- Poster presentation
- Open Access
PReS-FINAL-2320: Different clinical presentation of takayasu arthritis: case report of two pediatric patients
© Rukavina et al.; licensee BioMed Central Ltd. 2013
- Published: 5 December 2013
- Magnetic Resonance Angiography
- Takayasu Arteritis
- Left Vertebral Artery
- Large Vessel Vasculitis
- Pulse Cyclophosphamide
Takayasu arteritis (TA) is a granulomatous large vessel vasculitis that involves the aorta, its major branches and pulmonary arteries. Diagnosis of TA during childhood remains challenging due to the non-specific symptoms. It primarily affects East Asian women in their second or third decade of life but is well known to affect all ethnicities across the world. Given its systemic nature, Takayasu's arteritis has multiorgan involvement, with the majority of disease morbidity related to the cardiovascular, central nervous, and renal systems. Despite the increasing identification of children and adolescents with TA, reports of disease in childrens population are still scarce.
Objective of our research was analysing of clinical, laboratorial and radiological characteristics, organ involvment, type of therapies and outcome of patients diagnosed with TA.
we reviewed the medical records of all patients aged 1-18 years who were diagnosed with TA (according to EULAR/PRINTO/ PRES criteria) during the period 2002 - 2012, at the Department of Paediatrics, University Hospital Centre Zagreb, University of Zagreb School of Medicine.
TA was diagnosed at two patients, both girls, aged 14 and 16 years. First patient presented with fatigue, chest and left arm pain, especially during physical activity. On admission, she had absent the left brachial and radial pulses, bruits and increased erythrocyte sedimentation rate (ESR), C-reactive protein (CRP) level and fibrinogen. Magnetic resonance angiography (MRA) showed narrowing in ascending aorta, brachiocephalic, right common carotid, left subclavian, left vertebral arteries and descending aorta. Heart chateterisation with coronarography showed high-grade stenosis of left coronary arthery. She was treated with puls corticosteroid therapy (3 consecutive days) followed by corticosteroids orally and pulse cyclophosphamide therapy (6x) after what clinical picture has improved and laboratory findings has become normalized.

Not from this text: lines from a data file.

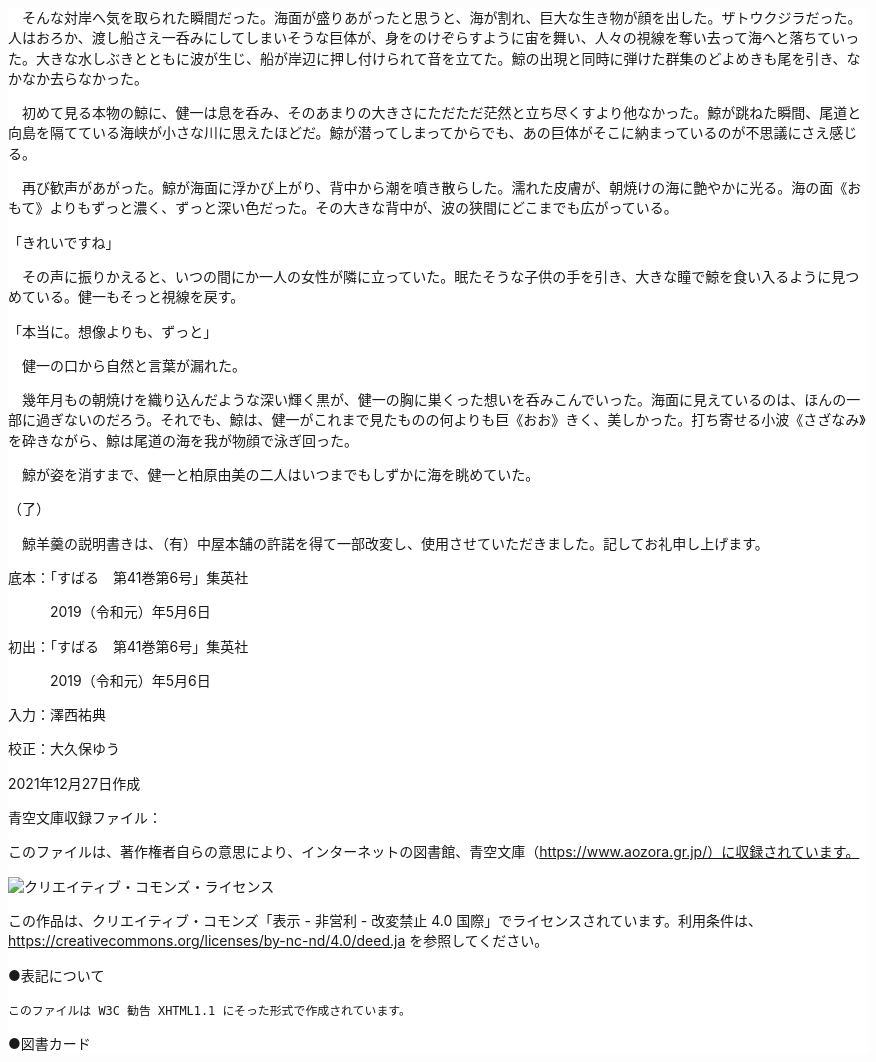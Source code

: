 　そんな対岸へ気を取られた瞬間だった。海面が盛りあがったと思うと、海が割れ、巨大な生き物が顔を出した。ザトウクジラだった。人はおろか、渡し船さえ一呑みにしてしまいそうな巨体が、身をのけぞらすように宙を舞い、人々の視線を奪い去って海へと落ちていった。大きな水しぶきとともに波が生じ、船が岸辺に押し付けられて音を立てた。鯨の出現と同時に弾けた群集のどよめきも尾を引き、なかなか去らなかった。

　初めて見る本物の鯨に、健一は息を呑み、そのあまりの大きさにただただ茫然と立ち尽くすより他なかった。鯨が跳ねた瞬間、尾道と向島を隔てている海峡が小さな川に思えたほどだ。鯨が潜ってしまってからでも、あの巨体がそこに納まっているのが不思議にさえ感じる。

　再び歓声があがった。鯨が海面に浮かび上がり、背中から潮を噴き散らした。濡れた皮膚が、朝焼けの海に艶やかに光る。海の面《おもて》よりもずっと濃く、ずっと深い色だった。その大きな背中が、波の狭間にどこまでも広がっている。

「きれいですね」

　その声に振りかえると、いつの間にか一人の女性が隣に立っていた。眠たそうな子供の手を引き、大きな瞳で鯨を食い入るように見つめている。健一もそっと視線を戻す。

「本当に。想像よりも、ずっと」

　健一の口から自然と言葉が漏れた。

　幾年月もの朝焼けを織り込んだような深い輝く黒が、健一の胸に巣くった想いを呑みこんでいった。海面に見えているのは、ほんの一部に過ぎないのだろう。それでも、鯨は、健一がこれまで見たものの何よりも巨《おお》きく、美しかった。打ち寄せる小波《さざなみ》を砕きながら、鯨は尾道の海を我が物顔で泳ぎ回った。

　鯨が姿を消すまで、健一と柏原由美の二人はいつまでもしずかに海を眺めていた。

（了）




　鯨羊羹の説明書きは、（有）中屋本舗の許諾を得て一部改変し、使用させていただきました。記してお礼申し上げます。















底本：「すばる　第41巻第6号」集英社

　　　2019（令和元）年5月6日

初出：「すばる　第41巻第6号」集英社

　　　2019（令和元）年5月6日

入力：澤西祐典

校正：大久保ゆう

2021年12月27日作成

青空文庫収録ファイル：

このファイルは、著作権者自らの意思により、インターネットの図書館、青空文庫（https://www.aozora.gr.jp/）に収録されています。



![クリエイティブ・コモンズ・ライセンス](https://licensebuttons.net/l/by-nc-nd/4.0/88x31.png)

この作品は、クリエイティブ・コモンズ「表示 - 非営利 - 改変禁止 4.0 国際」でライセンスされています。利用条件は、https://creativecommons.org/licenses/by-nc-nd/4.0/deed.ja を参照してください。











●表記について


	このファイルは W3C 勧告 XHTML1.1 にそった形式で作成されています。







●図書カード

Second patient presented with hypertension. She did not have any symptoms of disease and tolerate efforts normally. On admission she had absent lower extremities pulses. MSCT aortography showed narrowing of abdominal aorta 10 centimetres long with poststenotic dilatation and aneurysm. Narrowing of upper right renal arteria was seen as well. Positron emission tomography - computed tomography (PET-CT) revealed areas of inflammation in the abdominal aorta and markers of inflammation in blood were also elevated (ESR, CRP, fibrinogen). Patient was treated with the aorto-aortic grafting, metotrexate and corticosteroids orally. At the last follow up antihypertensive therapy has been modified because girl is still having a hypertension.
TA is rare in children; however, childhood TA must be considered in children who present with non-specific systemic symptoms, chest disease, hypertension and increased acute phase reactants.